▶ _YOUR INSTRUCTIONS_:
Print every line below that comes at or after the line containing "of a finite", exactly as written.

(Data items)
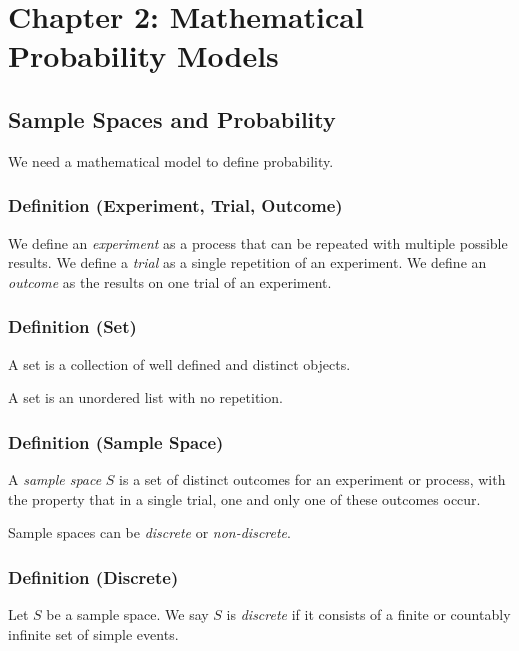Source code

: \chapter{Chapter 2: Mathematical Probability Models}
\section{Sample Spaces and Probability}

We need a mathematical model to define probability.

\begin{defbox}
    \subsection{Definition (Experiment, Trial, Outcome)}
    We define an \emph{experiment} as a process that can be repeated with
    multiple possible results. We define a \emph{trial} as a single
    repetition of an experiment. We define an \emph{outcome} as
    the results on one trial of an experiment.
\end{defbox}

\begin{defbox}
    \subsection{Definition (Set)}
    A set is a collection of well defined and distinct objects.
\end{defbox}
\begin{remark}
    A set is an unordered list with no repetition.
\end{remark}

\begin{defbox}
    \subsection{Definition (Sample Space)}
    A \emph{sample space} $ S $ is a set of distinct outcomes for an experiment
    or process, with the property that in a single trial, one and only one of
    these outcomes occur.
\end{defbox}

Sample spaces can be \emph{discrete} or \emph{non-discrete}.
\begin{defbox}
    \subsection{Definition (Discrete)}
    Let $ S $ be a sample space. We say $ S $ is \emph{discrete} if it consists
    of a finite or countably infinite set of simple events.
\end{defbox}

▶ _WRITTEN SOLUTION_:
    of a finite or countably infinite set of simple events.
\end{defbox}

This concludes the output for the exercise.